— EXERCISE DESCRIPTION —
The entries below are to be copied exactly, with every picture left out.

[Rendered images with source text]
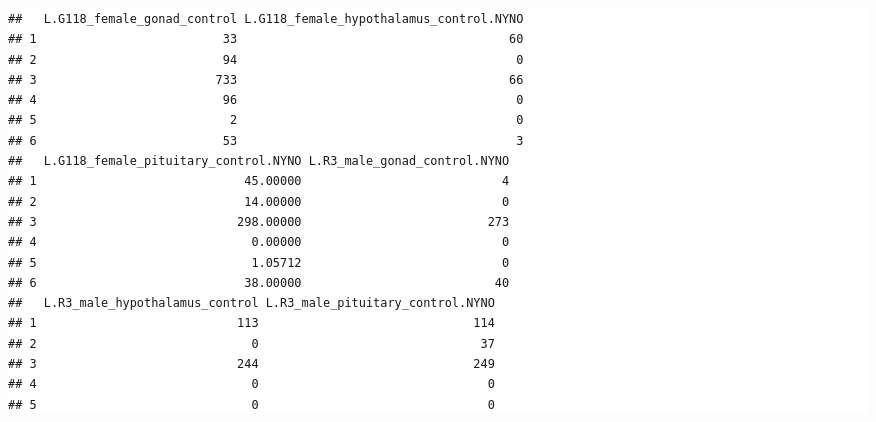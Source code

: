     ##   L.G118_female_gonad_control L.G118_female_hypothalamus_control.NYNO
    ## 1                          33                                      60
    ## 2                          94                                       0
    ## 3                         733                                      66
    ## 4                          96                                       0
    ## 5                           2                                       0
    ## 6                          53                                       3
    ##   L.G118_female_pituitary_control.NYNO L.R3_male_gonad_control.NYNO
    ## 1                             45.00000                            4
    ## 2                             14.00000                            0
    ## 3                            298.00000                          273
    ## 4                              0.00000                            0
    ## 5                              1.05712                            0
    ## 6                             38.00000                           40
    ##   L.R3_male_hypothalamus_control L.R3_male_pituitary_control.NYNO
    ## 1                            113                              114
    ## 2                              0                               37
    ## 3                            244                              249
    ## 4                              0                                0
    ## 5                              0                                0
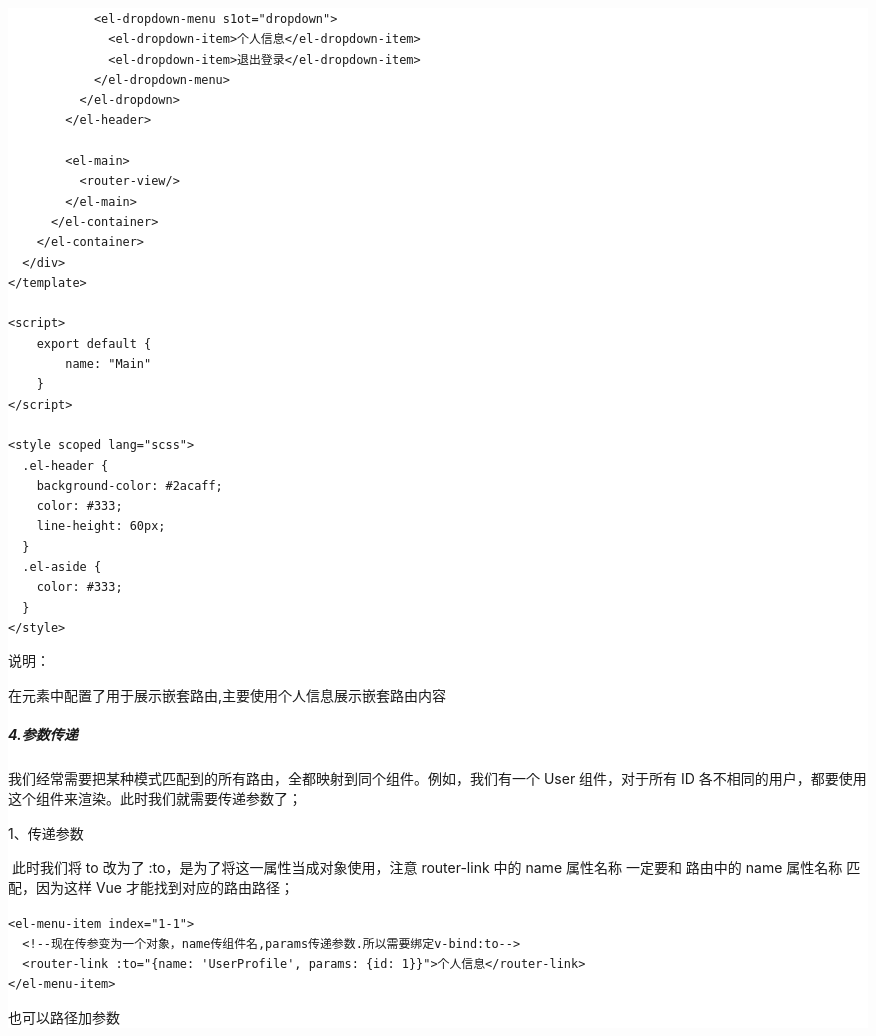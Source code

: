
 ```vue
            <el-dropdown-menu s1ot="dropdown">
              <el-dropdown-item>个人信息</el-dropdown-item>
              <el-dropdown-item>退出登录</el-dropdown-item>
            </el-dropdown-menu>
          </el-dropdown>
        </el-header>

        <el-main>
          <router-view/>
        </el-main>
      </el-container>
    </el-container>
  </div>
</template>

<script>
    export default {
        name: "Main"
    }
</script>

<style scoped lang="scss">
  .el-header {
    background-color: #2acaff;
    color: #333;
    line-height: 60px;
  }
  .el-aside {
    color: #333;
  }
</style>
```

说明：

在元素中配置了用于展示嵌套路由,主要使用个人信息展示嵌套路由内容

##### 4.参数传递

​		我们经常需要把某种模式匹配到的所有路由，全都映射到同个组件。例如，我们有一个 User 组件，对于所有 ID 各不相同的用户，都要使用这个组件来渲染。此时我们就需要传递参数了；

1、传递参数

​		此时我们将 to 改为了 :to，是为了将这一属性当成对象使用，注意 router-link 中的 name 属性名称 一定要和 路由中的 name 属性名称 匹配，因为这样 Vue 才能找到对应的路由路径；

```vue
<el-menu-item index="1-1">
  <!--现在传参变为一个对象，name传组件名,params传递参数.所以需要绑定v-bind:to-->
  <router-link :to="{name: 'UserProfile', params: {id: 1}}">个人信息</router-link>
</el-menu-item>
```

也可以路径加参数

— SOLUTION BELOW —
Source code

:     ##   L.G118_female_gonad_control L.G118_female_hypothalamus_control.NYNO
    ## 1                          33                                      60
    ## 2                          94                                       0
    ## 3                         733                                      66
    ## 4                          96                                       0
    ## 5                           2                                       0
    ## 6                          53                                       3
    ##   L.G118_female_pituitary_control.NYNO L.R3_male_gonad_control.NYNO
    ## 1                             45.00000                            4
    ## 2                             14.00000                            0
    ## 3                            298.00000                          273
    ## 4                              0.00000                            0
    ## 5                              1.05712                            0
    ## 6                             38.00000                           40
    ##   L.R3_male_hypothalamus_control L.R3_male_pituitary_control.NYNO
    ## 1                            113                              114
    ## 2                              0                               37
    ## 3                            244                              249
    ## 4                              0                                0
    ## 5                              0                                0
Source code

:
 ```vue
            <el-dropdown-menu s1ot="dropdown">
              <el-dropdown-item>个人信息</el-dropdown-item>
              <el-dropdown-item>退出登录</el-dropdown-item>
            </el-dropdown-menu>
          </el-dropdown>
        </el-header>

        <el-main>
          <router-view/>
        </el-main>
      </el-container>
    </el-container>
  </div>
</template>

<script>
    export default {
        name: "Main"
    }
</script>

<style scoped lang="scss">
  .el-header {
    background-color: #2acaff;
    color: #333;
    line-height: 60px;
  }
  .el-aside {
    color: #333;
  }
</style>
```

说明：

在元素中配置了用于展示嵌套路由,主要使用个人信息展示嵌套路由内容

##### 4.参数传递

​		我们经常需要把某种模式匹配到的所有路由，全都映射到同个组件。例如，我们有一个 User 组件，对于所有 ID 各不相同的用户，都要使用这个组件来渲染。此时我们就需要传递参数了；

1、传递参数

​		此时我们将 to 改为了 :to，是为了将这一属性当成对象使用，注意 router-link 中的 name 属性名称 一定要和 路由中的 name 属性名称 匹配，因为这样 Vue 才能找到对应的路由路径；

```vue
<el-menu-item index="1-1">
  <!--现在传参变为一个对象，name传组件名,params传递参数.所以需要绑定v-bind:to-->
  <router-link :to="{name: 'UserProfile', params: {id: 1}}">个人信息</router-link>
</el-menu-item>
```

也可以路径加参数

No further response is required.